United States Army Forces in the Middle East (USAFIME) was a unified United States Army command during World War II established in August 1942 by order of General George C. Marshall, the Chief of Staff of the United States Army, to oversee the Egypt-Libya campaign.

The small USAFIME was headquartered in Cairo—which simplified liaison with its much larger British counterpart, Middle East Command. USAFIME had command over all United States Army forces in North Africa and the Middle East, except the Army Air Forces Ferrying Command. It was composed of:
- Iran-Iraq Service Command, later renamed the Persian Gulf Service Command (PGSC) and then finally the Persian Gulf Command; this was the successor to the original US Iranian Mission and was responsible for US troops manning the Persian Corridor. It was originally commanded by Col. Don G. Shingler, who was replaced late in 1942 by Brig. Gen. Donald H. Connolly.
- The North African Mission. Camp Huckstep became an important base for this force and its successors.

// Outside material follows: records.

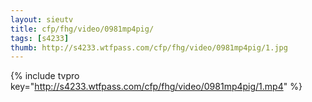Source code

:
 ```yaml
--- 
layout: sieutv
title: cfp/fhg/video/0981mp4pig/
tags: [s4233]
thumb: http://s4233.wtfpass.com/cfp/fhg/video/0981mp4pig/1.jpg
---
```

{% include tvpro key="http://s4233.wtfpass.com/cfp/fhg/video/0981mp4pig/1.mp4" %} 
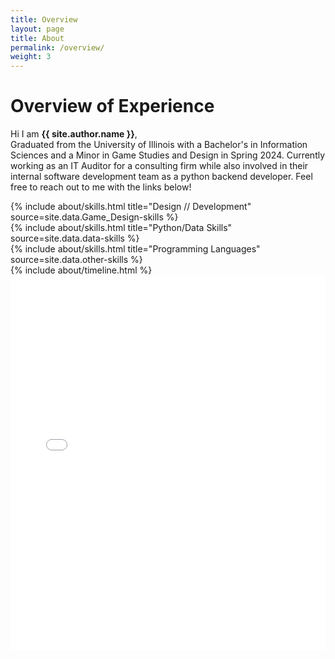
 ```yaml
---
title: Overview
layout: page
title: About
permalink: /overview/
weight: 3
---
```


# **Overview of Experience**

Hi I am **{{ site.author.name }}**,<br>
Graduated from the University of Illinois with a Bachelor's in Information Sciences and a Minor in Game Studies and Design in Spring 2024. Currently working as an IT Auditor for a consulting firm while also involved in their internal software development team as a python backend developer. Feel free to reach out to me with the links below!

<div class="row">
{% include about/skills.html title="Design // Development" source=site.data.Game_Design-skills %}
</div>

<div class="row">
{% include about/skills.html title="Python/Data Skills" source=site.data.data-skills %}
</div>

<div class="row">
{% include about/skills.html title="Programming Languages" source=site.data.other-skills %}
</div>

<div class="row">
{% include about/timeline.html %}
</div>

<embed src="{{ site.baseurl }}/assets/html/Resume_Colton_Keiser.pdf" alt = "Resume" type="application/pdf" width="100%" height="600px" />

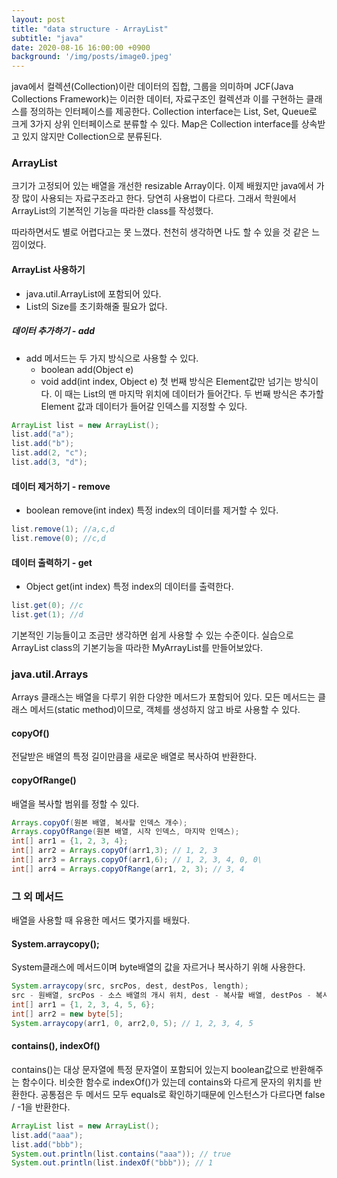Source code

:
 ```yaml
---
layout: post
title: "data structure - ArrayList"
subtitle: "java"
date: 2020-08-16 16:00:00 +0900
background: '/img/posts/image0.jpeg'
---
```


java에서 컬렉션(Collection)이란 데이터의 집합, 그룹을 의미하며 JCF(Java Collections Framework)는 이러한 데이터, 자료구조인 컬렉션과 이를 구현하는 클래스를 정의하는 인터페이스를 제공한다.
Collection interface는 List, Set, Queue로 크게 3가지 상위 인터페이스로 분류할 수 있다. Map은 Collection interface를 상속받고 있지 않지만 Collection으로 분류된다. 

### ArrayList

크기가 고정되어 있는 배열을 개선한 resizable Array이다. 이제 배웠지만 java에서 가장 많이 사용되는 자료구조라고 한다. 당연히 사용법이 다르다. 그래서 학원에서 ArrayList의 기본적인 기능을 따라한 class를 작성했다.

따라하면서도 별로 어렵다고는 못 느꼈다. 천천히 생각하면 나도 할 수 있을 것 같은 느낌이었다.

#### ArrayList 사용하기

- java.util.ArrayList에 포함되어 있다.
- List의 Size를 초기화해줄 필요가 없다.

##### 데이터 추가하기 - add
- add 메서드는 두 가지 방식으로 사용할 수 있다.
    - boolean add(Object e)
    - void add(int index, Object e)
첫 번째 방식은 Element값만 넘기는 방식이다. 이 때는 List의 맨 마지막 위치에 데이터가 들어간다. 두 번째 방식은 추가할 Element 값과 데이터가 들어갈 인덱스를 지정할 수 있다.
```java
ArrayList list = new ArrayList();
list.add("a");
list.add("b");
list.add(2, "c");
list.add(3, "d");
```

#### 데이터 제거하기 - remove
- boolean remove(int index)
특정 index의 데이터를 제거할 수 있다.
```java
list.remove(1); //a,c,d
list.remove(0); //c,d
```

#### 데이터 출력하기 - get
- Object get(int index)
특정 index의 데이터를 출력한다.
```java
list.get(0); //c
list.get(1); //d
```

기본적인 기능들이고 조금만 생각하면 쉽게 사용할 수 있는 수준이다. 실습으로 ArrayList class의 기본기능을 따라한 MyArrayList를 만들어보았다.

### java.util.Arrays

Arrays 클래스는 배열을 다루기 위한 다양한 메서드가 포함되어 있다. 모든 메서드는 클래스 메서드(static method)이므로, 객체를 생성하지 않고 바로 사용할 수 있다.

#### copyOf()
전달받은 배열의 특정 길이만큼을 새로운 배열로 복사하여 반환한다.

#### copyOfRange()
배열을 복사할 범위를 정할 수 있다.
```java
Arrays.copyOf(원본 배열, 복사할 인덱스 개수);
Arrays.copyOfRange(원본 배열, 시작 인덱스, 마지막 인덱스);
int[] arr1 = {1, 2, 3, 4};
int[] arr2 = Arrays.copyOf(arr1,3); // 1, 2, 3
int[] arr3 = Arrays.copyOf(arr1,6); // 1, 2, 3, 4, 0, 0\
int[] arr4 = Arrays.copyOfRange(arr1, 2, 3); // 3, 4
```

### 그 외 메서드
배열을 사용할 때 유용한 메서드 몇가지를 배웠다.

#### System.arraycopy();
System클래스에 메서드이며 byte배열의 값을 자르거나 복사하기 위해 사용한다.
```java
System.arraycopy(src, srcPos, dest, destPos, length);
src - 원배열, srcPos - 소스 배열의 개시 위치, dest - 복사할 배열, destPos - 복사 배열내에 위치, length - 복사할 배열 인덱스 수
int[] arr1 = {1, 2, 3, 4, 5, 6};
int[] arr2 = new byte[5];
System.arraycopy(arr1, 0, arr2,0, 5); // 1, 2, 3, 4, 5
```

#### contains(), indexOf()
contains()는 대상 문자열에 특정 문자열이 포함되어 있는지 boolean값으로 반환해주는 함수이다. 비슷한 함수로 indexOf()가 있는데 contains와 다르게 문자의 위치를 반환한다. 공통점은 두 메서드 모두 equals로 확인하기때문에 인스턴스가 다르다면 false / -1을 반환한다.
```java
ArrayList list = new ArrayList();
list.add("aaa");
list.add("bbb");
System.out.println(list.contains("aaa")); // true
System.out.println(list.indexOf("bbb")); // 1
```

U.S. Army Forces in Liberia, established in June 1942 to build the Robertsfield Airfield and the Freeport of Monrovia, came under the control of U.S. Army Forces in the Middle East on 12 September 1943 but continued as a semi-autonomous command for the entire war.

The first commander of the USAFIME was Maj. Gen. Russell L. Maxwell. He was replaced in November 1942 by Lt. Gen. Frank M. Andrews of the United States Army Air Forces (USAAF), and in January 1943 by Maj. Gen. Lewis H. Brereton.

Maxwell was an army general because at the time he was appointed it was expected that the Americans would contribute ground troops to assist in the Allied Western Desert campaign. Initially, the only US combat forces that were allocated to the Mediterranean Theatre of War were USAAF squadrons. As plans for Operation Torch began to take shape it became clear that the Americans would not contribute ground troops to the Western Desert Campaign. This was reflected in Maxwell's replacement by Andrews. One of Andrew's first acts was to establish the Ninth Air Force to replace the United States Army Middle East Air Force (USAMEAF). The non-air force administrative functions of USAFIME were taken over by the North African Theater of Operations United States Army (NATOUSA) when the Egypt-Libya campaign ended on 12 February 1943.